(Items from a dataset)
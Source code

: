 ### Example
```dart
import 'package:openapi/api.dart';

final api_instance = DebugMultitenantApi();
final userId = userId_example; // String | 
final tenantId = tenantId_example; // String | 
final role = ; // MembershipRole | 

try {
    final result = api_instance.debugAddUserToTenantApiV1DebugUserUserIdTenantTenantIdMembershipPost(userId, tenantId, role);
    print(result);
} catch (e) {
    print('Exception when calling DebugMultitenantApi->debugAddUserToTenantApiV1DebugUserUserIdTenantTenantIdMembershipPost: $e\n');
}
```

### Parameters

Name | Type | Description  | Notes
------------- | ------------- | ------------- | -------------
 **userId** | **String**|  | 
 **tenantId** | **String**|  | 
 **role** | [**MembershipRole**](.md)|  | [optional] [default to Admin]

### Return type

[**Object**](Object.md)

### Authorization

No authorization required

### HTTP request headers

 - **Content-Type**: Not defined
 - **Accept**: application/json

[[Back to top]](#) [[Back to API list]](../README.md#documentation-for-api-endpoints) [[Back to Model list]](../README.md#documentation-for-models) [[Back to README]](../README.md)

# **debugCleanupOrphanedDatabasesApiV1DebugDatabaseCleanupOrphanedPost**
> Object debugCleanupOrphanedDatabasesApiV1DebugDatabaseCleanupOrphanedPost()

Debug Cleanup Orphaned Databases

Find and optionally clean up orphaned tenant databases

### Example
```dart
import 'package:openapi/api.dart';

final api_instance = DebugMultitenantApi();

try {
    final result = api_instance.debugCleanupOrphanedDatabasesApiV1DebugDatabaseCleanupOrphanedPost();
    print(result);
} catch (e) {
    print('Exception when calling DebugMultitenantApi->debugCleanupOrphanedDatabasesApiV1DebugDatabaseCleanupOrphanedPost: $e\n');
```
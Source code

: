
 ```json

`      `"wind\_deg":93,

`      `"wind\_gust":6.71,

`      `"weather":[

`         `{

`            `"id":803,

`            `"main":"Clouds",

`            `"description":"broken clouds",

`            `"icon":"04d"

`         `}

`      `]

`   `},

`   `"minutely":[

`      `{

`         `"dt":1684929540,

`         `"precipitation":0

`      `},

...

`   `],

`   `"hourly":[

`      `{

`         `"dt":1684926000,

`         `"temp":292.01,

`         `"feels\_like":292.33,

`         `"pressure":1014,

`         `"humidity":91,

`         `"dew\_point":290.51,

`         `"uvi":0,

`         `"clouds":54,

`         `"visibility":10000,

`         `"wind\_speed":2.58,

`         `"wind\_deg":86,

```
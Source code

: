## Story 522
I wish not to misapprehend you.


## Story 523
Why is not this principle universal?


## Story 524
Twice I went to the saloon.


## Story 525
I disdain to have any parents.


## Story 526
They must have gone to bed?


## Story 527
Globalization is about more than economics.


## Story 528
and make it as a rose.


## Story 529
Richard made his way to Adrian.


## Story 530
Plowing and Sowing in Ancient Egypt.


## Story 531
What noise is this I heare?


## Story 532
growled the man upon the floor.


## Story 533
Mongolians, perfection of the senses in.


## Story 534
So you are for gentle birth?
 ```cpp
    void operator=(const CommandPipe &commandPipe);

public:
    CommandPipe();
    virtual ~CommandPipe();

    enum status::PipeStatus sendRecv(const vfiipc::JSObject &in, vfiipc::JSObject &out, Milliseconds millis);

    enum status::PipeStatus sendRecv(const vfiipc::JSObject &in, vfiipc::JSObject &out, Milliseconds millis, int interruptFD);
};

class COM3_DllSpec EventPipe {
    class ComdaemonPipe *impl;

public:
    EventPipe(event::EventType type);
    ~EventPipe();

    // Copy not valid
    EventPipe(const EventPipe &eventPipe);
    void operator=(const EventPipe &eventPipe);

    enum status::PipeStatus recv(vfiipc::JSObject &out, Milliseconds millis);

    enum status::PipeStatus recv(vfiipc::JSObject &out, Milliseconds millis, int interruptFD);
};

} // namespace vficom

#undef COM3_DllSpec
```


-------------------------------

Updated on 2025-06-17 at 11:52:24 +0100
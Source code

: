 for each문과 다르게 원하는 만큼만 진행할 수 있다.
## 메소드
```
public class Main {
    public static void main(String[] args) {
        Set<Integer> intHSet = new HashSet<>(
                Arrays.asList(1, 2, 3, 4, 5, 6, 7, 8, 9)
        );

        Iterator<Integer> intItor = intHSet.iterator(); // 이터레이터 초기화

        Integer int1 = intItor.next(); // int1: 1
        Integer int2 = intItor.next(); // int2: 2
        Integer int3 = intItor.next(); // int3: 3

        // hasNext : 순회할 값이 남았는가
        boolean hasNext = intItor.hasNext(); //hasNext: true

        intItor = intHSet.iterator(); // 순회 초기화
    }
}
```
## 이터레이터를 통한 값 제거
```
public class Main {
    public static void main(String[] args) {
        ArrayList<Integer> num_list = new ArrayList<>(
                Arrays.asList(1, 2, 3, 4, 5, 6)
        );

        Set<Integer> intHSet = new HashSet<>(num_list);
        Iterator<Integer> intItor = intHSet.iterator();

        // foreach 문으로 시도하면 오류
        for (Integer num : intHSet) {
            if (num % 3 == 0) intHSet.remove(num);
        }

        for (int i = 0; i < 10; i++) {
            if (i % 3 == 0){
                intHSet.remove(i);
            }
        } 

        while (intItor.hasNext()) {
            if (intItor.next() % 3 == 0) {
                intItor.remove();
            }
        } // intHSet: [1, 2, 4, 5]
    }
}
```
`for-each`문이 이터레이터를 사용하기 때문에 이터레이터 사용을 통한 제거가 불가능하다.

▶ EXERCISE DIRECTIONS: Nothing should be dropped. Retype each line above as it is.

▶ ANSWER TO THIS TASK:
Source code

: ### Example
```dart
import 'package:openapi/api.dart';

final api_instance = DebugMultitenantApi();
final userId = userId_example; // String | 
final tenantId = tenantId_example; // String | 
final role = ; // MembershipRole | 

try {
    final result = api_instance.debugAddUserToTenantApiV1DebugUserUserIdTenantTenantIdMembershipPost(userId, tenantId, role);
    print(result);
} catch (e) {
    print('Exception when calling DebugMultitenantApi->debugAddUserToTenantApiV1DebugUserUserIdTenantTenantIdMembershipPost: $e\n');
}
```

### Parameters

Name | Type | Description  | Notes
------------- | ------------- | ------------- | -------------
 **userId** | **String**|  | 
 **tenantId** | **String**|  | 
 **role** | [**MembershipRole**](.md)|  | [optional] [default to Admin]

### Return type

[**Object**](Object.md)

### Authorization

No authorization required

### HTTP request headers

 - **Content-Type**: Not defined
 - **Accept**: application/json

[[Back to top]](#) [[Back to API list]](../README.md#documentation-for-api-endpoints) [[Back to Model list]](../README.md#documentation-for-models) [[Back to README]](../README.md)

# **debugCleanupOrphanedDatabasesApiV1DebugDatabaseCleanupOrphanedPost**
> Object debugCleanupOrphanedDatabasesApiV1DebugDatabaseCleanupOrphanedPost()

Debug Cleanup Orphaned Databases

Find and optionally clean up orphaned tenant databases

### Example
```dart
import 'package:openapi/api.dart';

final api_instance = DebugMultitenantApi();

try {
    final result = api_instance.debugCleanupOrphanedDatabasesApiV1DebugDatabaseCleanupOrphanedPost();
    print(result);
} catch (e) {
    print('Exception when calling DebugMultitenantApi->debugCleanupOrphanedDatabasesApiV1DebugDatabaseCleanupOrphanedPost: $e\n');
```
Source code

:
 ```json

`      `"wind\_deg":93,

`      `"wind\_gust":6.71,

`      `"weather":[

`         `{

`            `"id":803,

`            `"main":"Clouds",

`            `"description":"broken clouds",

`            `"icon":"04d"

`         `}

`      `]

`   `},

`   `"minutely":[

`      `{

`         `"dt":1684929540,

`         `"precipitation":0

`      `},

...

`   `],

`   `"hourly":[

`      `{

`         `"dt":1684926000,

`         `"temp":292.01,

`         `"feels\_like":292.33,

`         `"pressure":1014,

`         `"humidity":91,

`         `"dew\_point":290.51,

`         `"uvi":0,

`         `"clouds":54,

`         `"visibility":10000,

`         `"wind\_speed":2.58,

`         `"wind\_deg":86,

```
Source code

:## Story 522
I wish not to misapprehend you.


## Story 523
Why is not this principle universal?


## Story 524
Twice I went to the saloon.


## Story 525
I disdain to have any parents.


## Story 526
They must have gone to bed?


## Story 527
Globalization is about more than economics.


## Story 528
and make it as a rose.


## Story 529
Richard made his way to Adrian.


## Story 530
Plowing and Sowing in Ancient Egypt.


## Story 531
What noise is this I heare?


## Story 532
growled the man upon the floor.


## Story 533
Mongolians, perfection of the senses in.


## Story 534
So you are for gentle birth?
 ```cpp
    void operator=(const CommandPipe &commandPipe);

public:
    CommandPipe();
    virtual ~CommandPipe();

    enum status::PipeStatus sendRecv(const vfiipc::JSObject &in, vfiipc::JSObject &out, Milliseconds millis);

    enum status::PipeStatus sendRecv(const vfiipc::JSObject &in, vfiipc::JSObject &out, Milliseconds millis, int interruptFD);
};

class COM3_DllSpec EventPipe {
    class ComdaemonPipe *impl;

public:
    EventPipe(event::EventType type);
    ~EventPipe();

    // Copy not valid
    EventPipe(const EventPipe &eventPipe);
    void operator=(const EventPipe &eventPipe);

    enum status::PipeStatus recv(vfiipc::JSObject &out, Milliseconds millis);

    enum status::PipeStatus recv(vfiipc::JSObject &out, Milliseconds millis, int interruptFD);
};

} // namespace vficom

#undef COM3_DllSpec
```


-------------------------------

Updated on 2025-06-17 at 11:52:24 +0100
Source code

: for each문과 다르게 원하는 만큼만 진행할 수 있다.
## 메소드
```
public class Main {
    public static void main(String[] args) {
        Set<Integer> intHSet = new HashSet<>(
                Arrays.asList(1, 2, 3, 4, 5, 6, 7, 8, 9)
        );

        Iterator<Integer> intItor = intHSet.iterator(); // 이터레이터 초기화

        Integer int1 = intItor.next(); // int1: 1
        Integer int2 = intItor.next(); // int2: 2
        Integer int3 = intItor.next(); // int3: 3

        // hasNext : 순회할 값이 남았는가
        boolean hasNext = intItor.hasNext(); //hasNext: true

        intItor = intHSet.iterator(); // 순회 초기화
    }
}
```
## 이터레이터를 통한 값 제거
```
public class Main {
    public static void main(String[] args) {
        ArrayList<Integer> num_list = new ArrayList<>(
                Arrays.asList(1, 2, 3, 4, 5, 6)
        );

        Set<Integer> intHSet = new HashSet<>(num_list);
        Iterator<Integer> intItor = intHSet.iterator();

        // foreach 문으로 시도하면 오류
        for (Integer num : intHSet) {
            if (num % 3 == 0) intHSet.remove(num);
        }

        for (int i = 0; i < 10; i++) {
            if (i % 3 == 0){
                intHSet.remove(i);
            }
        } 

        while (intItor.hasNext()) {
            if (intItor.next() % 3 == 0) {
                intItor.remove();
            }
        } // intHSet: [1, 2, 4, 5]
    }
}
```
`for-each`문이 이터레이터를 사용하기 때문에 이터레이터 사용을 통한 제거가 불가능하다.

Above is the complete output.